Indonesia memiliki banyak keanekaragaman  budaya. Kebudayaan di setiap daerah memiliki ciri khas masing–masing. Gabungan dari kebudayaan daerah menjadikan kebudayaan nasional yang patut dilestarikan keberadaannya. Banyak budaya lokal yang dapat dijadikan sebagai media pencerminan kehidupan dalam masyarakat. Selain itu, kebudayaan ini dapat menjadikan sebuah pembelajaran bagi manusia untuk menumbuhkan budi pekerti yang luhur sesuai dengan kepribadian bangsa.
Mempelajari kebudayaan adalah sangat menyenangkan. Selain menambah pengetahuan diri juga kita bisa mengetahui bagaimana kebudayaan tersebut tercipta dan dilestarikan hingga kini. “Budaya” berasal dari bahasa sansakerta yaitu “budhayah” yang merupakan bentuk jamak dari “budhi” yang berarti “budi” atau “akal”.
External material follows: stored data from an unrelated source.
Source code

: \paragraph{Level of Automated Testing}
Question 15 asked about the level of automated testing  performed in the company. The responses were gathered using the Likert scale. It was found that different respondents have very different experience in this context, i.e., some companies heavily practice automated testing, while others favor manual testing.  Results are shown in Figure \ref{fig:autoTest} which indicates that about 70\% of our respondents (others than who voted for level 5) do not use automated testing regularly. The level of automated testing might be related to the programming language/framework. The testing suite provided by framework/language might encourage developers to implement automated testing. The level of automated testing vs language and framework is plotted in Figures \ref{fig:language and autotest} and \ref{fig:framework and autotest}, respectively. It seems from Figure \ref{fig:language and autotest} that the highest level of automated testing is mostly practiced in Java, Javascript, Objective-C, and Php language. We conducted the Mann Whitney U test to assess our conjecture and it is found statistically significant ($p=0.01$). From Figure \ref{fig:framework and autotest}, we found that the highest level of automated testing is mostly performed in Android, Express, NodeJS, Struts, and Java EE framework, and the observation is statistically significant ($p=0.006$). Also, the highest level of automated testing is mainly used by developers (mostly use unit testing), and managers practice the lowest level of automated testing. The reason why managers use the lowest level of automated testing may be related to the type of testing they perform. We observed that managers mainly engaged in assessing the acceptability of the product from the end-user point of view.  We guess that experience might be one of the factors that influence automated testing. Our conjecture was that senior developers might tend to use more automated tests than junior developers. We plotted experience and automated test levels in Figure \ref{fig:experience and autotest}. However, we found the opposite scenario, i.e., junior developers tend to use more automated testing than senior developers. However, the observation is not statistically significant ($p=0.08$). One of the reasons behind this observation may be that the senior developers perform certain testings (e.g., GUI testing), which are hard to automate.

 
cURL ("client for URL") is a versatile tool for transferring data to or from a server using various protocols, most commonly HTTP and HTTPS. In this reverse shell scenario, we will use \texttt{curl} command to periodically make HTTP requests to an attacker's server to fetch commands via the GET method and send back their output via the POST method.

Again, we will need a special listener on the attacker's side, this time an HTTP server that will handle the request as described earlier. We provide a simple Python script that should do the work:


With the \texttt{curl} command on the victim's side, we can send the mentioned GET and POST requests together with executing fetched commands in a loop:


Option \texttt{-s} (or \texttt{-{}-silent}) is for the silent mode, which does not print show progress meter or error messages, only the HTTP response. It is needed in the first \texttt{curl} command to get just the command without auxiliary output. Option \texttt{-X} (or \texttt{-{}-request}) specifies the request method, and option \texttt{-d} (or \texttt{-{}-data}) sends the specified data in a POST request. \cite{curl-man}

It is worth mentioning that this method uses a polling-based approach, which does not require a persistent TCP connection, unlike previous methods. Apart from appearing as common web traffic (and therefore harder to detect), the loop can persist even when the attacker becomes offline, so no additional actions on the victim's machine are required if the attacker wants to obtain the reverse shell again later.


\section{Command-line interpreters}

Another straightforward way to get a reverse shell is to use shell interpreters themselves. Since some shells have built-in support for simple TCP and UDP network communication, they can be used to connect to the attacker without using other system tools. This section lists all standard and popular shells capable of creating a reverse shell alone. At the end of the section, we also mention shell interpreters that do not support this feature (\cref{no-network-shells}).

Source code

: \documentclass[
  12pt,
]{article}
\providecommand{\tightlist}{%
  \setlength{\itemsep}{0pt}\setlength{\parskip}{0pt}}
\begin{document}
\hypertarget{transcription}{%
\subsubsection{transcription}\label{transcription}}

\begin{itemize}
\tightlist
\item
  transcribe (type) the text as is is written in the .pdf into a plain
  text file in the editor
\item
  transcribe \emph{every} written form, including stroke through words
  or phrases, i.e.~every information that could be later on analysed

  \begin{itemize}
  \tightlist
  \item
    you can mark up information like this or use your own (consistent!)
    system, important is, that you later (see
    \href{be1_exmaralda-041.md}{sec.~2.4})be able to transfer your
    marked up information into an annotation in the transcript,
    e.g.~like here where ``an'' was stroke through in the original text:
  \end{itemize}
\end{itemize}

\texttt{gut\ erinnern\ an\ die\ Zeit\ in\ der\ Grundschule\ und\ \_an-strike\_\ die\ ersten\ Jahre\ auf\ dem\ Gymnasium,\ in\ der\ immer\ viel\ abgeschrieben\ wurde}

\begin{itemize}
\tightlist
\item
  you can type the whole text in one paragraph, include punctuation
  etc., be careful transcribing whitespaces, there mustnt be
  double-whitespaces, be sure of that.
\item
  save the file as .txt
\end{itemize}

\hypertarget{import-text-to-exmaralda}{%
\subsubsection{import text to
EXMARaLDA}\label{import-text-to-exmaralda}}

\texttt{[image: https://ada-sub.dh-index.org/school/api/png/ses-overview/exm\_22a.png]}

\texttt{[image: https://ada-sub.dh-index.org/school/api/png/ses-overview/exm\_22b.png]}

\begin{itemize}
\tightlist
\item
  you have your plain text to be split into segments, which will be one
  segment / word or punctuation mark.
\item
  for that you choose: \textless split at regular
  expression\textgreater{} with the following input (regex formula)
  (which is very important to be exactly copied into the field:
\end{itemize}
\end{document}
Indonesia adalah sebuah negara yang memiliki begitu banyak suku daerah dan dari suku-suku tersebut tercipta kebudayaan yang berbeda-beda pula. Misalnya“Budaya Lamporan di desa Soneyan Sumber”.
Berdasarkan keterangan dari  sesepuh desa Soneyan dukuh Sumber kecamatan Margoyoso kabupaten Pati bahwa pada awalnya lamporan merupakan perwujudan tolak-balak terhadap hal-hal negatif. Pada mulanya diadakan lamporan karena sebelumnya satiap awal bulan Suro warga berkumpul di perbatasan desa sebelah timur untuk melihat pergantian tahun. Dan pada suatu ketika terdapat kobaran api lamporan di sebelah timur desa Soneyan yang dianggap sebagi lampor setan. Oleh karena itu, para manusia khususnya warga desa Soneyan melakukan lamporan untuk mendahului lampor setan tersebut.
Lamporan sebelumnya diadakan karena dilatarbelakangi oleh pertempuran antar desa. Desa Sidomukti bertempur dengan desa Soneyan dan dimenangkan oleh desa Sidomukti. Karena kalah maka desa Soneyan harus melanjutkan tradisi tersebut. Di desa lain yaitu desa Tegalarum dan desa Pesagen juga melakukan hal yang sama yaitu pertempuran lampor antar desa, antara desa Tegalarum dan desa Pesagen dimenangkan oleh desa Pesagen. Karena desa Tegalarum kalah maka juga melanjutkan tradisi tersebut. Dan pada akhirnya lampor dari desa Soneyan dan lampor dari desa Tegalarum bertempur di perbatasan desa. Pada pertempuran ini dimenangkan oleh lampor desa Tegalarum. Oleh karena itu, desa Soneyan wajib melanjutkan tradisi lamporan.
Lamporan ini dipelopori oleh kepala desa kedua desa Soneyan yaitu bapak Saribin (mbah Yun) yang menjabat dari tahun 1935 s.d. 1968. Kemudian lamporan diakhiri dengan perayaan Dayakan sebagai penutupan lamporan. Dayakan dipelopori oleh bapak Sutar Klotik yang mulanya bekerja di Kalimantan. Oleh karena itu, pakaian yang dikenakan seperti orang dayak.
Lamporan dilaksanakan mulai hari Jum’at Pahing sampaidengan Sabtu Pon bulan Suro dan ditutup pada hari malam Jum’at  Wage bulan Suro. Jika di bulan Suro tidak ada Jum’at Wage maka lamporan ditutup pada Jum’at Wage bulan selanjutnya. Yang menjadi peserta lamporan yaitu warga desa Soneyan yang memiliki hewan peliharaan berupa sapi, namun warga yang lain yang tidak memiliki sapi boleh ikut dalam tradisi lamporan ini. Mereka mengenakan pakaian ala Dayak dan juga menganakan klinthingan sapi agar ramai.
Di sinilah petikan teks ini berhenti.